*** Block opens ***

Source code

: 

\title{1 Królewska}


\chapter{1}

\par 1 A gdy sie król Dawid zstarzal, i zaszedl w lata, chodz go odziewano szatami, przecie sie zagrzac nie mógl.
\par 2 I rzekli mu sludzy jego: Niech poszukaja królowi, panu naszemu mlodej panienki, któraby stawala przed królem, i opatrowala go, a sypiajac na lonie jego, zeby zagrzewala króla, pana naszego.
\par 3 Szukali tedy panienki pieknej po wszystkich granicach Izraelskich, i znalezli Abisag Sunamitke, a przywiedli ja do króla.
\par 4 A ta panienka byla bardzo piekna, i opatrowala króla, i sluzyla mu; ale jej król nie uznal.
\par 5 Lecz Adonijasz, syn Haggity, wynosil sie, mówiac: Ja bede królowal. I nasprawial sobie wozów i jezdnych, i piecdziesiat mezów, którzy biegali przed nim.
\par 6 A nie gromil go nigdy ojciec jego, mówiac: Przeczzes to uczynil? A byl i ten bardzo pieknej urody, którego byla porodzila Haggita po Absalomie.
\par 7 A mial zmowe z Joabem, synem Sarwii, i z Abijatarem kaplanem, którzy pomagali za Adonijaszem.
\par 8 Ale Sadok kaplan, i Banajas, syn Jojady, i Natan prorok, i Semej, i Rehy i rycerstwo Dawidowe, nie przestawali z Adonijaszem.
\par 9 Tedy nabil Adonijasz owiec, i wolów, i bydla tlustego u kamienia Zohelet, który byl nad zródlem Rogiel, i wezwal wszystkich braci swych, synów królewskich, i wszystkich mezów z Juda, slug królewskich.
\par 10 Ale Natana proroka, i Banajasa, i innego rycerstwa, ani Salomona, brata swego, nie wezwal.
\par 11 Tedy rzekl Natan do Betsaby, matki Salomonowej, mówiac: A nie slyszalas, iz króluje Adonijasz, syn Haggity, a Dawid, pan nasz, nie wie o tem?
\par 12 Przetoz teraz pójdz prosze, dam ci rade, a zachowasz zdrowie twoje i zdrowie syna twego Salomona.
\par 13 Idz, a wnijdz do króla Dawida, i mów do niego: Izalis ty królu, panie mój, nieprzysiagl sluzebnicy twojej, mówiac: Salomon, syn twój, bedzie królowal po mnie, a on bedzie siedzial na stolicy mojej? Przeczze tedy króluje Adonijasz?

*** Block closes ***
*** Block opens ***

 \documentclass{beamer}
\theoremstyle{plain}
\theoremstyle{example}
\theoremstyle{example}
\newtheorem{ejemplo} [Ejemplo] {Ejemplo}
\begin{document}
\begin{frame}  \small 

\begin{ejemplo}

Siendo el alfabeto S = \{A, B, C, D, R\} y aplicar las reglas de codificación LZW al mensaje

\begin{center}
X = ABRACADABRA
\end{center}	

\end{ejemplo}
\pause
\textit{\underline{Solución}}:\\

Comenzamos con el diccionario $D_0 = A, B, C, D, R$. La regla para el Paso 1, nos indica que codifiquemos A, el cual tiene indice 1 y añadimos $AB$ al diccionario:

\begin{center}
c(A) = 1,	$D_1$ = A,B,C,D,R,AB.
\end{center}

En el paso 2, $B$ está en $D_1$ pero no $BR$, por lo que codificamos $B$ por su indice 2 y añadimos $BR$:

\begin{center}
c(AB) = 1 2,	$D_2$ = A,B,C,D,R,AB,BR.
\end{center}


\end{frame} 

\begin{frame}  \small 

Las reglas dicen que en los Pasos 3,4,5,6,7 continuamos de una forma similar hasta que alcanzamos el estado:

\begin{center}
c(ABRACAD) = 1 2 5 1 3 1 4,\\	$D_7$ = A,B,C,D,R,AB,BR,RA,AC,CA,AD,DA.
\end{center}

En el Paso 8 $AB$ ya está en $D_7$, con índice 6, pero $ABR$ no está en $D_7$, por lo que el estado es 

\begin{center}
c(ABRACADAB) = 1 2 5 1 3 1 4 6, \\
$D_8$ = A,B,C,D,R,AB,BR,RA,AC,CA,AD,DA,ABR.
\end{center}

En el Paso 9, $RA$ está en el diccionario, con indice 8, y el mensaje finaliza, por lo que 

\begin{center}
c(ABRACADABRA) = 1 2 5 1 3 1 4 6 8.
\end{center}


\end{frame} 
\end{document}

*** Block closes ***
*** Block opens ***

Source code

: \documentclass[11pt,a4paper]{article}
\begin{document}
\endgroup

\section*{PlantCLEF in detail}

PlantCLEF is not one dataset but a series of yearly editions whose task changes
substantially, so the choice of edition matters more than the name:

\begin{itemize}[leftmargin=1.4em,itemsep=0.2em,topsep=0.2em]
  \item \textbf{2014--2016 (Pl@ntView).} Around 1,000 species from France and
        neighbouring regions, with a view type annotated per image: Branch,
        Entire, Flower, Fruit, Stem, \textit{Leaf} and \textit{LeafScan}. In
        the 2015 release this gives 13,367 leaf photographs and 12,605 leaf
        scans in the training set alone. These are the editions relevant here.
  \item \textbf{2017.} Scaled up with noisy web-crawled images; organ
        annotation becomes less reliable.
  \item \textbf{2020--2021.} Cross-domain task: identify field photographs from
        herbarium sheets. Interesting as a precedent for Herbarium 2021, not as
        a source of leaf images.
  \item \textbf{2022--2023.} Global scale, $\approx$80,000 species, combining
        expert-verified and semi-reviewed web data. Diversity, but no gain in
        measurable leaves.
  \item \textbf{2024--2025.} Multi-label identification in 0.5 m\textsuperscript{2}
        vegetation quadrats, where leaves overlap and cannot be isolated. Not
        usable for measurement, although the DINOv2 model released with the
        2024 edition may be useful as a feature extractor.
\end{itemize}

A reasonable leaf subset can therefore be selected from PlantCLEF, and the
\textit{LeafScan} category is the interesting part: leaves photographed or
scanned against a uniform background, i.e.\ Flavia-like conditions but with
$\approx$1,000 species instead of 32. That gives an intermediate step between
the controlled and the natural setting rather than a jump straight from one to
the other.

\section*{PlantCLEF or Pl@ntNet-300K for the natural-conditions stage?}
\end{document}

*** Block closes ***

* [Task goal] Take from the listing above each line that contains the string "estado".

* [Reply to the task]
Las reglas dicen que en los Pasos 3,4,5,6,7 continuamos de una forma similar hasta que alcanzamos el estado:
En el Paso 8 $AB$ ya está en $D_7$, con índice 6, pero $ABR$ no está en $D_7$, por lo que el estado es 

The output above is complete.